We aimed to find the missing connection between fear and music. The bed of nails is fear embodied, and it was in dire need of an auditory addition.
We didn't do too much research, but found this excellent presentation from David Willey at Pitt. It gave an estimated 1000 nails for ~2'x4.5' bed of nails. We ended up purchasing an 8'x 5' piece of MDF from Home Depot, in anticipation of wanting a larger bed in general. We also purchased ~2400 nails (They were 1-7/8", but we just picked at essentially random).
8'x5' seemed like too large of a grid, so we narrowed our bed down to 6'x3'. This is significantly larger than Willey's, and of course the number of needed scales to the square of the area, so we tried to keep it sane. We created 1"x1" grids across the outlined space, predrilled holes, and hammered a nail into each hole. It took us a really long time to do this; there were about 2000 nails needed. At the end of the night we had our (unsynthesized) bed of nails!

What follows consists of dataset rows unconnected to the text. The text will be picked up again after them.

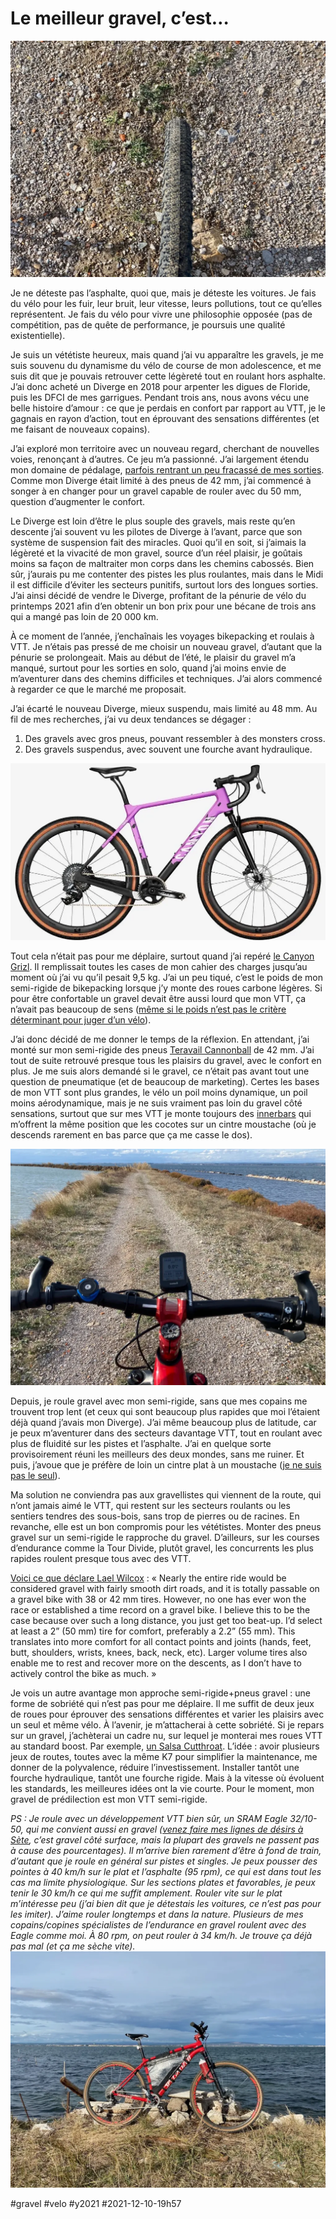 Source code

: # Le meilleur gravel, c’est…

![Teravail Cannonball](_i/IMG_4141.webp)

Je ne déteste pas l’asphalte, quoi que, mais je déteste les voitures. Je fais du vélo pour les fuir, leur bruit, leur vitesse, leurs pollutions, tout ce qu’elles représentent. Je fais du vélo pour vivre une philosophie opposée (pas de compétition, pas de quête de performance, je poursuis une qualité existentielle).

Je suis un vététiste heureux, mais quand j’ai vu apparaître les gravels, je me suis souvenu du dynamisme du vélo de course de mon adolescence, et me suis dit que je pouvais retrouver cette légèreté tout en roulant hors asphalte. J’ai donc acheté un Diverge en 2018 pour arpenter les digues de Floride, puis les DFCI de mes garrigues. Pendant trois ans, nous avons vécu une belle histoire d’amour : ce que je perdais en confort par rapport au VTT, je le gagnais en rayon d’action, tout en éprouvant des sensations différentes (et me faisant de nouveaux copains).

J’ai exploré mon territoire avec un nouveau regard, cherchant de nouvelles voies, renonçant à d’autres. Ce jeu m’a passionné. J’ai largement étendu mon domaine de pédalage, [parfois rentrant un peu fracassé de mes sorties](../../../../2020/10/mini-aventure-gravel-de-la-nuit-a-la-nuit.md). Comme mon Diverge était limité à des pneus de 42 mm, j’ai commencé à songer à en changer pour un gravel capable de rouler avec du 50 mm, question d’augmenter le confort.

Le Diverge est loin d’être le plus souple des gravels, mais reste qu’en descente j’ai souvent vu les pilotes de Diverge à l’avant, parce que son système de suspension fait des miracles. Quoi qu’il en soit, si j’aimais la légèreté et la vivacité de mon gravel, source d’un réel plaisir, je goûtais moins sa façon de maltraiter mon corps dans les chemins cabossés. Bien sûr, j’aurais pu me contenter des pistes les plus roulantes, mais dans le Midi il est difficile d’éviter les secteurs punitifs, surtout lors des longues sorties. J’ai ainsi décidé de vendre le Diverge, profitant de la pénurie de vélo du printemps 2021 afin d’en obtenir un bon prix pour une bécane de trois ans qui a mangé pas loin de 20 000 km.

À ce moment de l’année, j’enchaînais les voyages bikepacking et roulais à VTT. Je n’étais pas pressé de me choisir un nouveau gravel, d’autant que la pénurie se prolongeait. Mais au début de l’été, le plaisir du gravel m’a manqué, surtout pour les sorties en solo, quand j’ai moins envie de m’aventurer dans des chemins difficiles et techniques. J’ai alors commencé à regarder ce que le marché me proposait.

J’ai écarté le nouveau Diverge, mieux suspendu, mais limité au 48 mm. Au fil de mes recherches, j’ai vu deux tendances se dégager :

1. Des gravels avec gros pneus, pouvant ressembler à des monsters cross.
2. Des gravels suspendus, avec souvent une fourche avant hydraulique.

![Grizl CF SLX 8 eTap Suspension](_i/canyon.webp)

Tout cela n’était pas pour me déplaire, surtout quand j’ai repéré [le Canyon Grizl](https://www.canyon.com/fr-fr/velos-de-gravel/bike-packing/grizl/cf-slx/grizl-cf-slx-8-etap-suspension/2715.html?dwvar_2715_pv_rahmenfarbe=VT%2FBK). Il remplissait toutes les cases de mon cahier des charges jusqu’au moment où j’ai vu qu’il pesait 9,5 kg. J’ai un peu tiqué, c’est le poids de mon semi-rigide de bikepacking lorsque j’y monte des roues carbone légères. Si pour être confortable un gravel devait être aussi lourd que mon VTT, ça n’avait pas beaucoup de sens ([même si le poids n’est pas le critère déterminant pour juger d’un vélo](https://www.youtube.com/watch?v=sDzMrbJTK-U)).

J’ai donc décidé de me donner le temps de la réflexion. En attendant, j’ai monté sur mon semi-rigide des pneus [Teravail Cannonball](https://teravail.com/products/cannonball-tire#/) de 42 mm. J’ai tout de suite retrouvé presque tous les plaisirs du gravel, avec le confort en plus. Je me suis alors demandé si le gravel, ce n’était pas avant tout une question de pneumatique (et de beaucoup de marketing). Certes les bases de mon VTT sont plus grandes, le vélo un poil moins dynamique, un poil moins aérodynamique, mais je ne suis vraiment pas loin du gravel côté sensations, surtout que sur mes VTT je monte toujours des [innerbars](https://www.sq-lab.com/produkte/innerbarends/sqlab-innerbarends-411.html) qui m’offrent la même position que les cocotes sur un cintre moustache (où je descends rarement en bas parce que ça me casse le dos).

![Innerbars](_i/IMG_4139.webp)

Depuis, je roule gravel avec mon semi-rigide, sans que mes copains me trouvent trop lent (et ceux qui sont beaucoup plus rapides que moi l’étaient déjà quand j’avais mon Diverge). J’ai même beaucoup plus de latitude, car je peux m’aventurer dans des secteurs davantage VTT, tout en roulant avec plus de fluidité sur les pistes et l’asphalte. J’ai en quelque sorte provisoirement réuni les meilleurs des deux mondes, sans me ruiner. Et puis, j’avoue que je préfère de loin un cintre plat à un moustache ([je ne suis pas le seul](https://www.youtube.com/watch?v=1X-atbNA-sw)).

Ma solution ne conviendra pas aux gravellistes qui viennent de la route, qui n’ont jamais aimé le VTT, qui restent sur les secteurs roulants ou les sentiers tendres des sous-bois, sans trop de pierres ou de racines. En revanche, elle est un bon compromis pour les vététistes. Monter des pneus gravel sur un semi-rigide le rapproche du gravel. D’ailleurs, sur les courses d’endurance comme la Tour Divide, plutôt gravel, les concurrents les plus rapides roulent presque tous avec des VTT.

[Voici ce que déclare Lael Wilcox](https://www.renehersecycles.com/lael-wilcox-what-makes-a-great-bikepacking-tire/) : « Nearly the entire ride would be considered gravel with fairly smooth dirt roads, and it is totally passable on a gravel bike with 38 or 42 mm tires. However, no one has ever won the race or established a time record on a gravel bike. I believe this to be the case because over such a long distance, you just get too beat-up. I’d select at least a 2” (50 mm) tire for comfort, preferably a 2.2” (55 mm). This translates into more comfort for all contact points and joints (hands, feet, butt, shoulders, wrists, knees, back, neck, etc). Larger volume tires also enable me to rest and recover more on the descents, as I don’t have to actively control the bike as much. »

Je vois un autre avantage mon approche semi-rigide+pneus gravel : une forme de sobriété qui n’est pas pour me déplaire. Il me suffit de deux jeux de roues pour éprouver des sensations différentes et varier les plaisirs avec un seul et même vélo. À l’avenir, je m’attacherai à cette sobriété. Si je repars sur un gravel, j’achèterai un cadre nu, sur lequel je monterai mes roues VTT au standard boost. Par exemple, [un Salsa Cutthroat](https://www.salsacycles.com/bikes/road/cutthroat). L’idée : avoir plusieurs jeux de routes, toutes avec la même K7 pour simplifier la maintenance, me donner de la polyvalence, réduire l’investissement. Installer tantôt une fourche hydraulique, tantôt une fourche rigide. Mais à la vitesse où évoluent les standards, les meilleures idées ont la vie courte. Pour le moment, mon gravel de prédilection est mon VTT semi-rigide.

*PS : Je roule avec un développement VTT bien sûr, un SRAM Eagle 32/10-50, qui me convient aussi en gravel ([venez faire mes lignes de désirs à Sète](../1/sete-par-les-chemins-insolites.md), c’est gravel côté surface, mais la plupart des gravels ne passent pas à cause des pourcentages). Il m’arrive bien rarement d’être à fond de train, d’autant que je roule en général sur pistes et singles. Je peux pousser des pointes à 40 km/h sur le plat et l’asphalte (95 rpm), ce qui est dans tout les cas ma limite physiologique. Sur les sections plates et favorables, je peux tenir le 30 km/h ce qui me suffit amplement. Rouler vite sur le plat m’intéresse peu (j’ai bien dit que je détestais les voitures, ce n’est pas pour les imiter). J’aime rouler longtemps et dans la nature. Plusieurs de mes copains/copines spécialistes de l’endurance en gravel roulent avec des Eagle comme moi. À 80 rpm, on peut rouler à 34 km/h. Je trouve ça déjà pas mal (et ça me sèche vite).*
![Mon nouveau gravel](_i/IMG_4144.webp)



#gravel #velo #y2021 #2021-12-10-19h57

Our touch detection circuits were absolutely not fancy. See diagrams below. They're based on giving the body 12 volts and using that voltage to induce a current to turn on a BJT. These were wired to the Werkstatt's keys, in the case of the feet zones, and directly to CV's in the case of the VCO/VCF. It was honestly really surprising how much expresssion was possible with a dead simple circuit especially in the case of the VCO/VCF. As the Bed User touched more nails in the zone, the CV voltage increased. It also increased as the hand dug more into the nails.
The zones were created by adding copper tape to the back of the nails to electrically connect them. The sizes and locations were decided by laying on the nail head side and approximating the locations of hands and feet. To connect to the touch circuits, Mason soldered wires directly onto the copper tape. We ran out of the multi-inch wide copper tape about halfway through building, and ran to Michael's to grab much thinner copper tape. Fortunately, the electrical connection still proved decent enough to transmit touch.

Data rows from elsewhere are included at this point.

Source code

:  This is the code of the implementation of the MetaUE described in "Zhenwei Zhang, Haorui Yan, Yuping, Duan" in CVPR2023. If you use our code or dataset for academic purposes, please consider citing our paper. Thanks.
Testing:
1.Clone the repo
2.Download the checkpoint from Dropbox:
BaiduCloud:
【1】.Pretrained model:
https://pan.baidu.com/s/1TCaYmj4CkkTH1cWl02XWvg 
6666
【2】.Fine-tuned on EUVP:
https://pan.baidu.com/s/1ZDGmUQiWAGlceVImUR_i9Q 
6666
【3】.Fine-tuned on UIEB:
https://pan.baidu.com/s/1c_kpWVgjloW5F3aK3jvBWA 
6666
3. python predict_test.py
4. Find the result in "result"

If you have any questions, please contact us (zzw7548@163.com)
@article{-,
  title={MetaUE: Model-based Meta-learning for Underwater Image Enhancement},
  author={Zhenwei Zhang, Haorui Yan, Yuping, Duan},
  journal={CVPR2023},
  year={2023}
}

This is the most difficult part. You have to be sure to never put too much pressure on any individual part of your body. Adding a pillow into the mix helped significantly, as we could put pressure on our heads, arch our backs, and slowly move onto the nails. Once on the Moog Bed, use your hands and forearms to control the VCO and VCF's (make sure your sleeves are pulled up). Your feet will be used to control the keyboard, and a sort of flat foot method provides for maximal control.